Waterworks was formed in 1996 when fishermen who happened to be product designers figured a better way to release a fly-caught fish. The status quo, the hemostat, wasn't good for the fish or the fly. Their solution was an innovative tool that allowed a fish to be released without handling, and the fly to remain intact. Named after their hometown in Idaho, they called the tool the Ketchum Release.
Those same fishermen were also bicycle enthusiasts and prior to forming Waterworks, had honed their skills in the world of high performance cycling, creating and patenting cutting-edge components and mountain bike suspension technology. Eventually turning their focus to the fly reel was a logical thing to do: Reels were, essentially, a wheel on a frame.
Fly reels were heavy, overly complex and unreliable. They had slow retrieve rates. They caused line to coil and drag tension as line fed out. The designers wondered, "what would the perfect fly reel look like?" The ULA (ultra large arbor), the power arm frame, the conical sealed drag, the integrated counterbalance — all were the results of this early work and formed the basis of an enduring architecture.
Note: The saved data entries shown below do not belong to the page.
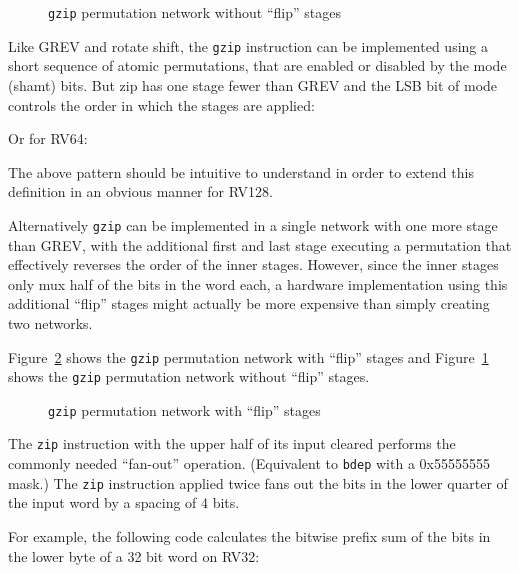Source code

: \begin{figure}[t]
\begin{center}

\end{center}
\caption{\texttt{gzip} permutation network without ``flip'' stages}
\label{permnet-gzip-noflip}
\end{figure}

Like GREV and rotate shift, the {\tt gzip} instruction can be implemented using a short
sequence of atomic permutations, that are enabled or disabled by the mode (shamt)
bits. But zip has one stage fewer than GREV and the LSB bit of mode controls the order
in which the stages are applied:



Or for RV64:



The above pattern should be intuitive to understand in order to extend
this definition in an obvious manner for RV128.

Alternatively {\tt gzip} can be implemented in a single network with one more
stage than GREV, with the additional first and last stage executing a
permutation that effectively reverses the order of the inner stages. However,
since the inner stages only mux half of the bits in the word each, a hardware
implementation using this additional ``flip'' stages might actually be more
expensive than simply creating two networks.



Figure~\ref{permnet-gzip-flip} shows the {\tt gzip} permutation network with
``flip'' stages and Figure~\ref{permnet-gzip-noflip} shows the {\tt gzip}
permutation network without ``flip'' stages.

\begin{figure}[t]
\begin{center}

\end{center}
\caption{\texttt{gzip} permutation network with ``flip'' stages}
\label{permnet-gzip-flip}
\end{figure}

The \texttt{zip} instruction with the upper half of its input cleared performs
the commonly needed ``fan-out'' operation. (Equivalent to {\tt bdep} with a
0x55555555 mask.) The \texttt{zip} instruction applied twice fans out the bits
in the lower quarter of the input word by a spacing of 4 bits.

For example, the following code calculates the bitwise prefix sum of the bits
in the lower byte of a 32 bit word on RV32:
In 1998, Waterworks acquired Lamson and, along with Waterworks Force reels, now had two brands sharing the core technology and design ethos of simplicity and function-driven styling. The line-up of reels has radiated into specialized niches over time: two handed, salt water, super-arbor, and rugged environments. The pursuit of inspired design and solid engineering has driven Waterworks-Lamson's fly reel innovation for two decades, with no end in sight.